Совместно с Еленой и при посредничестве Сонечки мне удалось составить, вроде бы, приличный учебный план, с помощью которого я попытаюсь вбить в головы детишкам некоторое количество знаний. Надеюсь, основы правоведения не станут для них непреодолимой препоной. «Но ты ведь умный, ты сможешь объяснить им все так, чтобы они поняли — даже самым непроходимым тупицам», — приободряла меня моя добровольная помощница. Но я был с ней не совсем согласен, и на то имелись свои причины. Когда-то давно, бытность мою студентом первого курса лекции по теории государства и права нам читал весьма ученый дяденька-профессор, подлинный теоретик от науки, имеющий несколько ученых степеней и кучу различных наград, в том числе международных.
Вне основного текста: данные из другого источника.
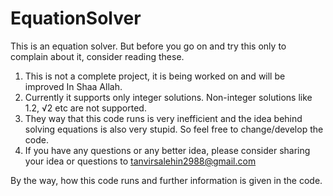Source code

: # EquationSolver
This is an equation solver. But before you go on and try this only to complain about it, consider reading these.

1. This is not a complete project, it is being worked on and will be improved In Shaa Allah. 
3. Currently it supports only integer solutions. Non-integer solutions like 1.2, √2 etc are not supported.
4. They way that this code runs is very inefficient and the idea behind solving equations is also very stupid. So feel free to change/develop the code.
5. If you have any questions or any better idea, please consider sharing your idea or questions to tanvirsalehin2988@gmail.com

By the way, how this code runs and further information is given in the code.
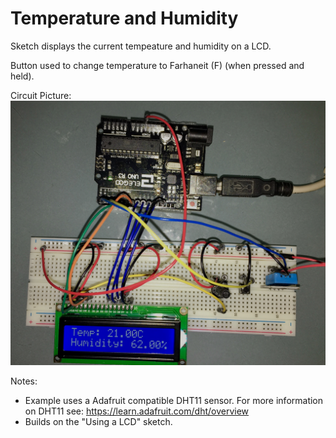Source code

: # Temperature and Humidity 

Sketch displays the current tempeature and humidity on a LCD.

Button used to change temperature to Farhaneit (F) (when pressed and held).

Circuit Picture:
![Temperature and Humidity](temphumidity.jpg)

Notes:
- Example uses a Adafruit compatible DHT11 sensor. For more information on DHT11 see: https://learn.adafruit.com/dht/overview 
- Builds on the "Using a LCD" sketch.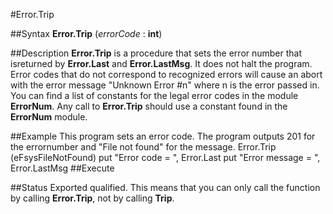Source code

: 
#Error.Trip

##Syntax
**Error.Trip** (*errorCode* : **int**)

##Description
**Error.Trip** is a procedure that sets the error number that isreturned by **Error.Last** and **Error.LastMsg**. It does  not halt the program.
Error codes that do not correspond to recognized errors will cause an abort with the error message "Unknown Error #n" where n is the error passed in.
You can find a list of constants for the legal error codes in the module **ErrorNum**. Any call to **Error.Trip** should use a constant found in the **ErrorNum** module.

##Example
This program sets an error code. The program outputs 201 for the errornumber and "File not found" for the message.
        Error.Trip (eFsysFileNotFound)
        put "Error code = ", Error.Last
        put "Error message = ", Error.LastMsg
##Execute


##Status
Exported qualified.
This means that you can only call the function by calling **Error.Trip**, not by calling **Trip**.
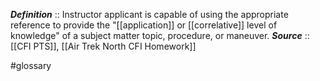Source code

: ***Definition***    :: Instructor applicant is capable of using the appropriate reference to provide the "[[application]] or [[correlative]] level of knowledge" of a subject matter topic, procedure, or maneuver.
***Source***         :: [[CFI PTS]], [[Air Trek North CFI Homework]]

#glossary 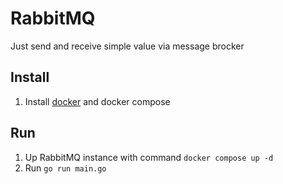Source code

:# RabbitMQ 

Just send and receive simple value via message brocker

## Install

1. Install [docker](https://www.docker.com/) and docker compose

## Run

1. Up RabbitMQ instance with command `docker compose up -d`
2. Run `go run main.go`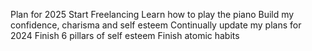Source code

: Plan for 2025
Start Freelancing
Learn how to play the piano
Build my confidence, charisma and self esteem
Continually update my plans for 2024
Finish 6 pillars of self esteem
Finish atomic habits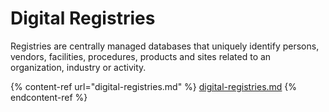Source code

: # Digital Registries

Registries are centrally managed databases that uniquely identify persons, vendors, facilities, procedures, products and sites related to an organization, industry or activity.

{% content-ref url="digital-registries.md" %}
[digital-registries.md](digital-registries.md)
{% endcontent-ref %}
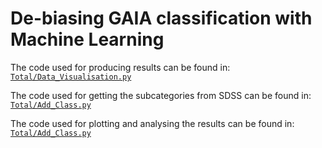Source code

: # De-biasing GAIA classification with Machine Learning

The code used for producing results can be found in: [`Total/Data_Visualisation.py`](https://github.com/svejlgaard/PUKBLOCK2/blob/main/Total/Data_Visualisation.py)


The code used for getting the subcategories from SDSS can be found in: [`Total/Add_Class.py`](https://github.com/svejlgaard/PUKBLOCK2/blob/main/Total/Add_Class.py)


The code used for plotting and analysing the results can be found in: [`Total/Add_Class.py`](https://github.com/svejlgaard/PUKBLOCK2/blob/main/Plotting.py)
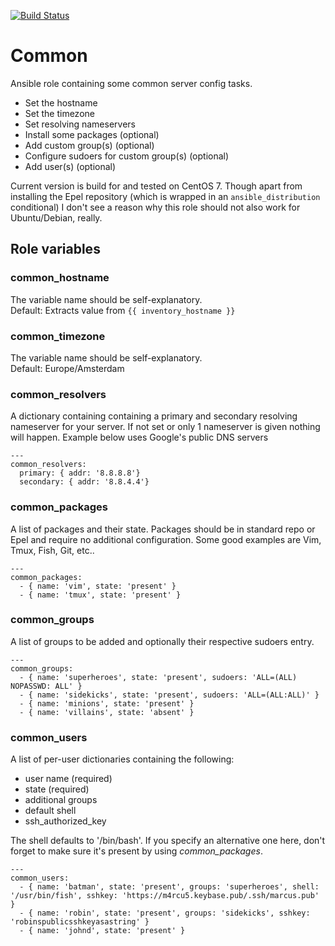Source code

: [![Build Status](https://travis-ci.org/m4rcu5nl/ansible-role-common.svg?branch=master)](https://travis-ci.org/m4rcu5nl/ansible-role-common)

Common
======
Ansible role containing some common server config tasks. 

* Set the hostname
* Set the timezone
* Set resolving nameservers
* Install some packages (optional)
* Add custom group(s) (optional)
* Configure sudoers for custom group(s) (optional)
* Add user(s) (optional)

Current version is build for and tested on CentOS 7. Though apart from installing the Epel repository (which is wrapped in an `ansible_distribution` conditional) I don't see a reason why this role should not also work for Ubuntu/Debian, really.    
    
Role variables
--------------
### common_hostname
The variable name should be self-explanatory.    
Default: Extracts value from `{{ inventory_hostname }}`

### common_timezone
The variable name should be self-explanatory.    
Default: Europe/Amsterdam

### common_resolvers
A dictionary containing containing a primary and secondary resolving nameserver for your server. If not set or only 1 nameserver is given nothing will happen. Example below uses Google's public DNS servers

    ---
    common_resolvers:
      primary: { addr: '8.8.8.8'}
      secondary: { addr: '8.8.4.4'}

### common_packages
A list of packages and their state. Packages should be in standard repo or Epel and require no additional configuration. Some good examples are Vim, Tmux, Fish, Git, etc..    

    ---
    common_packages:
      - { name: 'vim', state: 'present' }
      - { name: 'tmux', state: 'present' }

### common_groups
A list of groups to be added and optionally their respective sudoers entry.    

    ---
    common_groups:
      - { name: 'superheroes', state: 'present', sudoers: 'ALL=(ALL) NOPASSWD: ALL' }
      - { name: 'sidekicks', state: 'present', sudoers: 'ALL=(ALL:ALL)' }
      - { name: 'minions', state: 'present' }
      - { name: 'villains', state: 'absent' }


### common_users
A list of per-user dictionaries containing the following:

* user name (required)
* state (required)
* additional groups
* default shell 
* ssh\_authorized\_key 

The shell defaults to '/bin/bash'. If you specify an alternative one here, don't forget to make sure it's present by using _common\_packages_.    

    ---
    common_users:
      - { name: 'batman', state: 'present', groups: 'superheroes', shell: '/usr/bin/fish', sshkey: 'https://m4rcu5.keybase.pub/.ssh/marcus.pub' }
      - { name: 'robin', state: 'present', groups: 'sidekicks', sshkey: 'robinspublicsshkeyasastring' }
      - { name: 'johnd', state: 'present' }

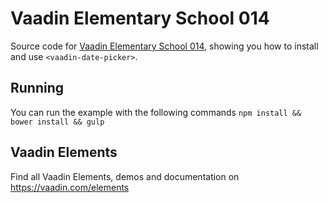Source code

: # Vaadin Elementary School 014

Source code for [Vaadin Elementary School 014](https://www.youtube.com/playlist?list=PLcRrh9hGNalkkFVlWM8NI4anTdldL7MFb), showing you how to install and use `<vaadin-date-picker>`.

## Running

You can run the example with the following commands `npm install && bower install && gulp`

## Vaadin Elements

Find all Vaadin Elements, demos and documentation on https://vaadin.com/elements
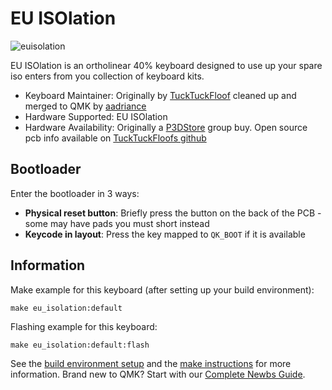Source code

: # EU ISOlation

![euisolation](https://i.imgur.com/5LGsiJZh.jpg)

EU ISOlation is an ortholinear 40% keyboard designed to use up your spare iso
enters from you collection of keyboard kits.

* Keyboard Maintainer: Originally by [TuckTuckFloof](https://github.com/TuckTuckFloof)
 cleaned up and merged to QMK by [aadriance](https://github.com/aadriance)
* Hardware Supported: EU ISOlation
* Hardware Availability: Originally a [P3DStore](https://p3dstore.com/) group buy. 
 Open source pcb info available on [TuckTuckFloofs github](https://github.com/TuckTuckFloof/EUISO-pcb)

## Bootloader

Enter the bootloader in 3 ways:

* **Physical reset button**: Briefly press the button on the back of the PCB - some may have pads you must short instead
* **Keycode in layout**: Press the key mapped to `QK_BOOT` if it is available

## Information

Make example for this keyboard (after setting up your build environment):

    make eu_isolation:default

Flashing example for this keyboard:

    make eu_isolation:default:flash

See the [build environment setup](https://docs.qmk.fm/#/getting_started_build_tools) and the [make instructions](https://docs.qmk.fm/#/getting_started_make_guide) for more information. Brand new to QMK? Start with our [Complete Newbs Guide](https://docs.qmk.fm/#/newbs).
Казалось бы, для студентов такой лектор — настоящая находка, просто манна небесная. Как бы не так. При всей своей учености-переучености наш препод не понимал одной простой вещи: мы все еще были детьми. Лекции его были настолько скучны, монотонны, а главное — перегружены обилием совершенно непонятных нам терминов, что мы ну просто ни фига не понимали из его бормотания. Вот вообще ноль. О том, чтобы конспектировать, не шло и речи: первую половину слов невозможно было разобрать из-за лингвистического несварения, вторую — из-за веселого гомона забившей на все аудитории. Так прошел целый год. А перед летней сессией мне пришлось изучать предмет заново, практически с нуля. Самому, по книгам. Ибо жидкими конспектами моими можно было смело растапливать печь.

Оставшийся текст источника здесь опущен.